Telemarketers and “Pro-social Motivation”
Grant is interested in a topic called “pro-social motivation,” or the motivation to do things that help others. One of the first workplaces that he studied pro-social motivation in was the call center for a group of telemarketers. This was a job where people were making minimum wage, punching the clock, and spending their days and evenings getting rejected for a living so that they could raise funds for a university.

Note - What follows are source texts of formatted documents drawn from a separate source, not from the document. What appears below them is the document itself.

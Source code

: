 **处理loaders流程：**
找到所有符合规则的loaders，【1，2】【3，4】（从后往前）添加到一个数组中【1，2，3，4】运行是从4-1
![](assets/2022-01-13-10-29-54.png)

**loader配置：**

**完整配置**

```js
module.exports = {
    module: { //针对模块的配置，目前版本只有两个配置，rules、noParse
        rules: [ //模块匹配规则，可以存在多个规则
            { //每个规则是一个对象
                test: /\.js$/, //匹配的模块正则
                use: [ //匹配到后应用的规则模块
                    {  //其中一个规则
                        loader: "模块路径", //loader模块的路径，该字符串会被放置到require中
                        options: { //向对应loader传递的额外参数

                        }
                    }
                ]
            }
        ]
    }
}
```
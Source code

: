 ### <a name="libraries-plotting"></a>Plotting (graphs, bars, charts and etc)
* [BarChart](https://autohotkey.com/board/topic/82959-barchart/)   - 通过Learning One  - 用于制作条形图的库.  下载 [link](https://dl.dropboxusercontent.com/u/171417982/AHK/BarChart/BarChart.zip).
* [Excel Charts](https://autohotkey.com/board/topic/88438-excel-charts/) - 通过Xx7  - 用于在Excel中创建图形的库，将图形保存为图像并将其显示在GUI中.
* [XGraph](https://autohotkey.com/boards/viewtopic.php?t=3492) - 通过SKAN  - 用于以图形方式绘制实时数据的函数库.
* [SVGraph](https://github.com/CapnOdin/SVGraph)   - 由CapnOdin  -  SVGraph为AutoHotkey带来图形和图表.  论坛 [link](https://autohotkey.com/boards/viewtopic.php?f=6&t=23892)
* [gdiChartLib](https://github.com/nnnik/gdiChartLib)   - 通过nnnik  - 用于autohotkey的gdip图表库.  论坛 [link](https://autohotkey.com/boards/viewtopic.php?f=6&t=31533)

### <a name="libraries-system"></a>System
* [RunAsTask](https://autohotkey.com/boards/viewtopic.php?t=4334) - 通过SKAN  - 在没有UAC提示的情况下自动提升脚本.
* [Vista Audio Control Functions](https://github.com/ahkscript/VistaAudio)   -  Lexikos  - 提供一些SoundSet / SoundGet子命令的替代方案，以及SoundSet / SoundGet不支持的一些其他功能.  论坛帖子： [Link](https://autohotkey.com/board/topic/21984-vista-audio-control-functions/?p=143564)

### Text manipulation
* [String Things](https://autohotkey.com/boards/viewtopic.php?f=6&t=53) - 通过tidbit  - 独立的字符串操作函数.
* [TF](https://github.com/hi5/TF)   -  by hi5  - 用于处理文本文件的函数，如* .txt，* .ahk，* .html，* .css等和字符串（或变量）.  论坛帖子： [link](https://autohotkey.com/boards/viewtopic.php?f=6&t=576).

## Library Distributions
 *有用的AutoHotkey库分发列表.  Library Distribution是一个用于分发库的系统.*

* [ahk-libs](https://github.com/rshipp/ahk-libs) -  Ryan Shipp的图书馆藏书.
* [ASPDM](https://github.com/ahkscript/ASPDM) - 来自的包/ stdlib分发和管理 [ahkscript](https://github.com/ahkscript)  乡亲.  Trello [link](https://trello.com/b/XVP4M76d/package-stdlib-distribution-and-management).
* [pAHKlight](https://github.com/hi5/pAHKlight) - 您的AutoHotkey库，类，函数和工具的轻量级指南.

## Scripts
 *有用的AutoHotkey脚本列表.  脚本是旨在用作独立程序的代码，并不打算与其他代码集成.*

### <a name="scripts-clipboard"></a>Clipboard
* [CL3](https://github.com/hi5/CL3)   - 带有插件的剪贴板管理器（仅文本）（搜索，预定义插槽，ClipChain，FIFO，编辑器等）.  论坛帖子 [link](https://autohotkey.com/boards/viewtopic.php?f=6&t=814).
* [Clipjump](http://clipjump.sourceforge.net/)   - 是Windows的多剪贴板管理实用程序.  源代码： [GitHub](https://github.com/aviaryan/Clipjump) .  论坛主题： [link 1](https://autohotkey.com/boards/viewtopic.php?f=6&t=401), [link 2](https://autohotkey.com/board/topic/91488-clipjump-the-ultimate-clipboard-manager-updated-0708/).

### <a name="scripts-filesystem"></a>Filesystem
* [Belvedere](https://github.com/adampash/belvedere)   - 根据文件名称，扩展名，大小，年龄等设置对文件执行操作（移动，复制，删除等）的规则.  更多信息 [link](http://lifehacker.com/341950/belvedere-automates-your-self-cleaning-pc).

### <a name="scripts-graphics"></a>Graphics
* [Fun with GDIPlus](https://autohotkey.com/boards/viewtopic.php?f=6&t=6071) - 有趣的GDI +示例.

Grant and his colleagues divided the telemarketers into three groups. He sent a university student who had received a scholarship that was funded in part by the work of these telemarketers to the first group, where they got to ask him about how he obtained the scholarship, what classes he was taking, and what he was planning to do after college. The second group read a letter from the student about the impact that the scholarship made in his life. The third group had no contact with the scholarship student. Grant and his colleagues then measured how many minutes each telemarketer spent making phone calls, and how much money they raised. They measured these variables a month after their ten-minute intervention to see if their intervention had any enduring impact.

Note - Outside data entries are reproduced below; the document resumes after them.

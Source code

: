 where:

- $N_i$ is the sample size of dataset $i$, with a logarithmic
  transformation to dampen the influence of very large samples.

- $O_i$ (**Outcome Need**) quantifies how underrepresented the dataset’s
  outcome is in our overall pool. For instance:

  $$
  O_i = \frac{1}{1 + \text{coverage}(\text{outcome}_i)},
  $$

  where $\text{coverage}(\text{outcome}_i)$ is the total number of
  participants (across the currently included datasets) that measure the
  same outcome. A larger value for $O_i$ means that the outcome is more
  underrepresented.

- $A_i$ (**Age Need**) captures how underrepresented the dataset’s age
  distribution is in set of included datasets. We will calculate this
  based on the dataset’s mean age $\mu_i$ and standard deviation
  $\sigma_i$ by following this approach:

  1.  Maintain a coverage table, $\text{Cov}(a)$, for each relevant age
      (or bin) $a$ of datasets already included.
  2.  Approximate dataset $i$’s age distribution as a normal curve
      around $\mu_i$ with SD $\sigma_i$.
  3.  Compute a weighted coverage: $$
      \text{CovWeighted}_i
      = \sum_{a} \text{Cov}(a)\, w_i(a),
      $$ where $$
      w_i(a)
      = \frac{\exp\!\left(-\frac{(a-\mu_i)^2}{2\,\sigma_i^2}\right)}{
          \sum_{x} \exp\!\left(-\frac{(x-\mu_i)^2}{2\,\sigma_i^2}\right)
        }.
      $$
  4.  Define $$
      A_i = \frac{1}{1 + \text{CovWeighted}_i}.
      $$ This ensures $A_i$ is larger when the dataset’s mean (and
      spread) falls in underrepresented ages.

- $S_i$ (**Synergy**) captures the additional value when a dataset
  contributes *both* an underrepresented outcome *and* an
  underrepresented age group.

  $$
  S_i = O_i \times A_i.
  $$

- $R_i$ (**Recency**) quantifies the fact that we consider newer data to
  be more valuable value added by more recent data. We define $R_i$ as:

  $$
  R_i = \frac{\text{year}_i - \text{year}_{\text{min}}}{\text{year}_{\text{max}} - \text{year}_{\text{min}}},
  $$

It did. Comparing with the telemarketers’ performance before the intervention with their performance one month after the intervention, Grant and his colleagues found that the telemarketers who interacted with the student increased their time on the phone by 142% and increased the money they raised by 171%! Any changes that occurred for telemarketers in the other two conditions were negligible. Ten minutes of interaction with a person they were benefiting had a dramatic effect on the motivation and performance of these telemarketers.

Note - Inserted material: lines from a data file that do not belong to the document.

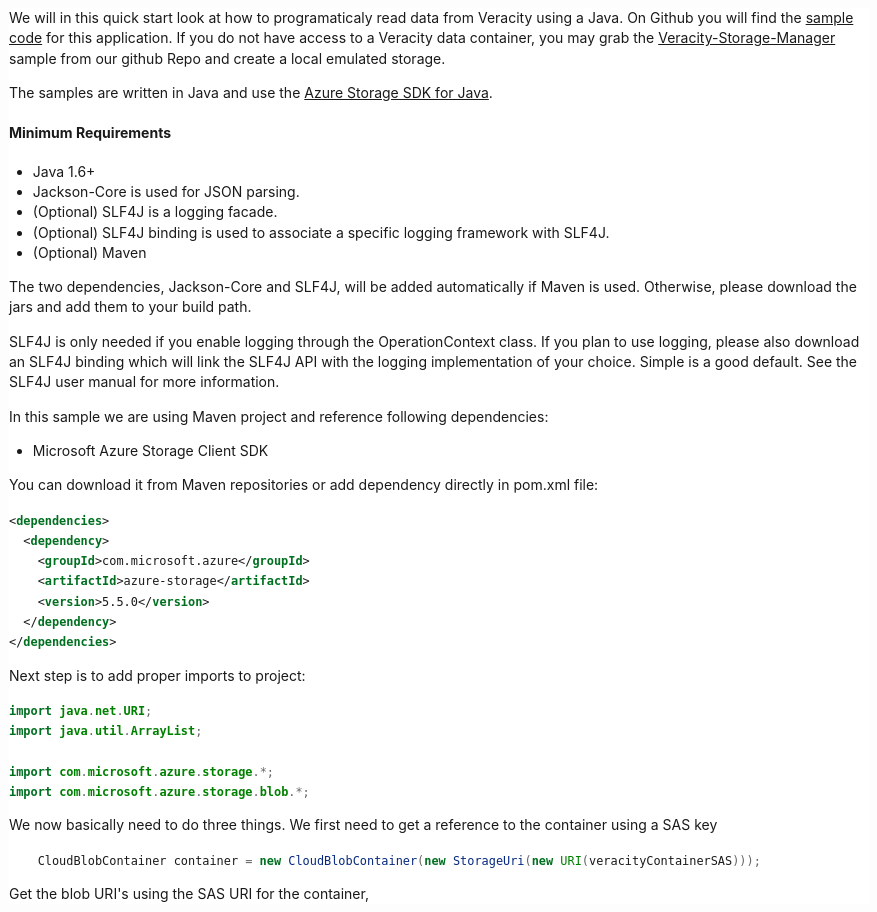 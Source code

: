 We will in this quick start look at how to programaticaly read data from Veracity using a Java. On Github you will find the [sample code](https://github.com/veracity/veracity-quickstart-samples/tree/master/101-egest-data) for this application. If you do not have access to a Veracity data container, you may grab the [Veracity-Storage-Manager](https://github.com/veracity/veracity-quickstart-samples/tree/master/101-developer-storage-manager/developer_storage) sample from our github Repo and create a local emulated storage.

The samples are written in Java and use the [Azure Storage SDK for Java](https://github.com/azure/azure-storage-java). 

#### Minimum Requirements

* Java 1.6+
* Jackson-Core is used for JSON parsing.
* (Optional) SLF4J is a logging facade.
* (Optional) SLF4J binding is used to associate a specific logging framework with SLF4J.
* (Optional) Maven

The two dependencies, Jackson-Core and SLF4J, will be added automatically if Maven is used. Otherwise, please download the jars and add them to your build path.

SLF4J is only needed if you enable logging through the OperationContext class. If you plan to use logging, please also download an SLF4J binding which will link the SLF4J API with the logging implementation of your choice. Simple is a good default. See the SLF4J user manual for more information.

In this sample we are using Maven project and reference following dependencies:

- Microsoft Azure Storage Client SDK

You can download it from Maven repositories or add dependency directly in pom.xml file:
```xml
<dependencies>
  <dependency>
    <groupId>com.microsoft.azure</groupId>
    <artifactId>azure-storage</artifactId>
    <version>5.5.0</version>
  </dependency>
</dependencies>
```

Next step is to add proper imports to project:
```java
import java.net.URI;
import java.util.ArrayList;

import com.microsoft.azure.storage.*;
import com.microsoft.azure.storage.blob.*;
```

We now basically need to do three things. We first need to get a reference to the container using a SAS key
```java
    CloudBlobContainer container = new CloudBlobContainer(new StorageUri(new URI(veracityContainerSAS)));
```

Get the blob URI's using the SAS URI for the container,

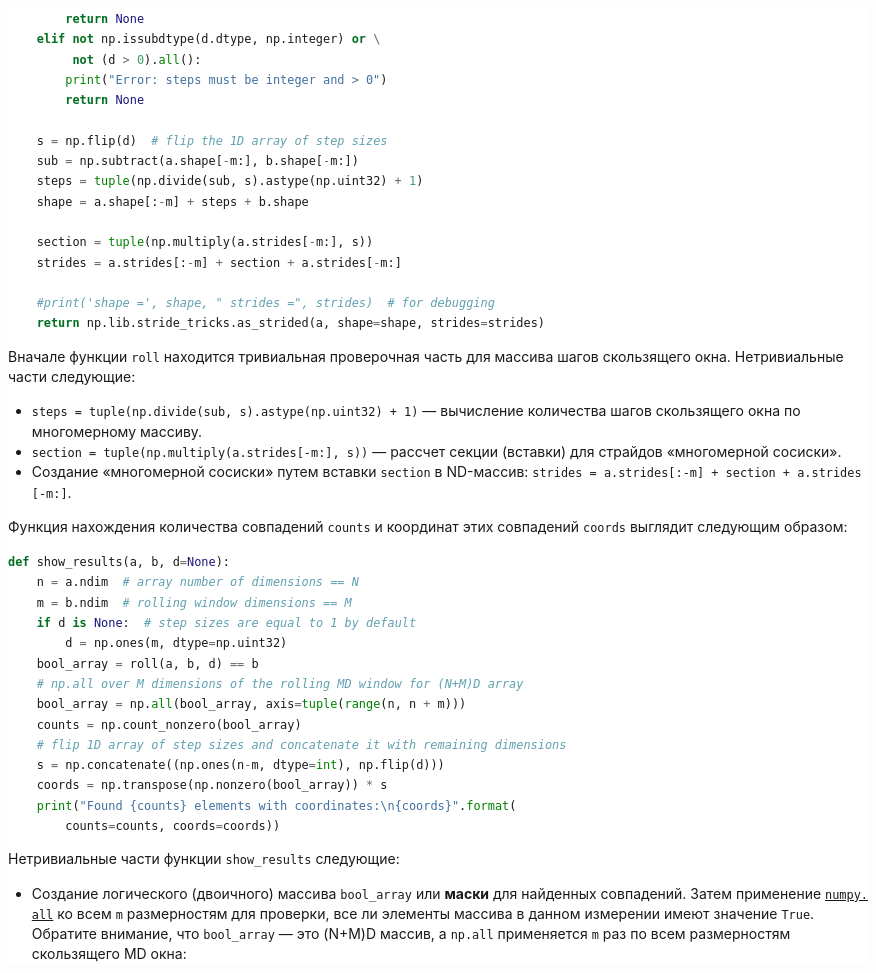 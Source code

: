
 ```python
        return None
    elif not np.issubdtype(d.dtype, np.integer) or \
         not (d > 0).all():
        print("Error: steps must be integer and > 0")
        return None

    s = np.flip(d)  # flip the 1D array of step sizes
    sub = np.subtract(a.shape[-m:], b.shape[-m:])
    steps = tuple(np.divide(sub, s).astype(np.uint32) + 1)
    shape = a.shape[:-m] + steps + b.shape

    section = tuple(np.multiply(a.strides[-m:], s))
    strides = a.strides[:-m] + section + a.strides[-m:]

    #print('shape =', shape, " strides =", strides)  # for debugging
    return np.lib.stride_tricks.as_strided(a, shape=shape, strides=strides)
```

Вначале функции `roll` находится тривиальная проверочная часть для массива шагов скользящего окна. Нетривиальные части следующие:
  * `steps = tuple(np.divide(sub, s).astype(np.uint32) + 1)` — вычисление количества шагов скользящего окна по многомерному массиву.
  * `section = tuple(np.multiply(a.strides[-m:], s))` — рассчет секции (вставки) для страйдов «многомерной сосиски».
  * Создание «многомерной сосиски» путем вставки `section` в ND-массив: `strides = a.strides[:-m] + section + a.strides[-m:]`.

Функция нахождения количества совпадений `counts` и координат этих совпадений `coords` выглядит следующим образом:

```python
def show_results(a, b, d=None):
    n = a.ndim  # array number of dimensions == N
    m = b.ndim  # rolling window dimensions == M
    if d is None:  # step sizes are equal to 1 by default
        d = np.ones(m, dtype=np.uint32)
    bool_array = roll(a, b, d) == b
    # np.all over M dimensions of the rolling MD window for (N+M)D array
    bool_array = np.all(bool_array, axis=tuple(range(n, n + m)))
    counts = np.count_nonzero(bool_array)
    # flip 1D array of step sizes and concatenate it with remaining dimensions
    s = np.concatenate((np.ones(n-m, dtype=int), np.flip(d)))
    coords = np.transpose(np.nonzero(bool_array)) * s
    print("Found {counts} elements with coordinates:\n{coords}".format(
        counts=counts, coords=coords))
```

Нетривиальные части функции `show_results` следующие:
  * Создание логического (двоичного) массива `bool_array` или **маски** для найденных совпадений. Затем применение [`numpy.all`](https://docs.scipy.org/doc/numpy/reference/generated/numpy.all.html) ко всем `m` размерностям для проверки, все ли элементы массива в данном измерении имеют значение `True`. Обратите внимание, что `bool_array` — это (N+M)D массив, а `np.all` применяется `m` раз по всем размерностям скользящего MD окна:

Since this initial experiment, Grant has replicated and extended his research in the laboratory, in the field, and in different occupations. The results are similar. We have invited Adam to write an entry in this blog for us in the future to share some of the details of his work since this original study, which he will do after recovering from a busy summer.
How to Inspire Pro-Social Motivation
In the meantime, Adam has shared with us some guidelines to help leaders who want to help their employees find motivation in the value that they create for others. To help people find the value they create in their jobs, Adam begins with a “beneficiary audit.” He asks managers and employees to list all od the people and groups who can potentially benefit from the jobs in question. Then he asks the employees:
- Which beneficiaries do you rarely see, meet, or receive feedback from?
- Which peole and groups benefit most significantly from the job?
- Which beneficiaries do you find it most meaningful to help?
Any group that appears in answer to one of these questions represents an opportunity to establish more motivating connections. Leaders can accomplish this for their employees by
- Contacting beneficiaries outside the organization and arranging opportunities for employees to meet them
- Working with beneficiaries inside the organization to structure expressions of gratitude for employee
If these kinds of opportunities prove to be elusive, leaders can also share stories about other people doing their jobs in ways that make a difference, encourage employees to craft their jobs in ways that will help them to make more of a difference, or identify new beneficiaries that employees might also be able to create value for.
Each of these interventions are relatively simple and yet can have a significant impact on employees’ work. And we do not have to wait for leaders to arrange such opportunities. Like my student who let me know how my class had helped her and her friend, we can all take a moment to think about how others have benefited us with their work and take a moment to let them know.
[...] I ran across a new study, conducted by Adam Grant, a colleague of ours whose work I mentioned in a previous entry, and James Berry. These scholars tackled an interesting question in the research on creativity. [...]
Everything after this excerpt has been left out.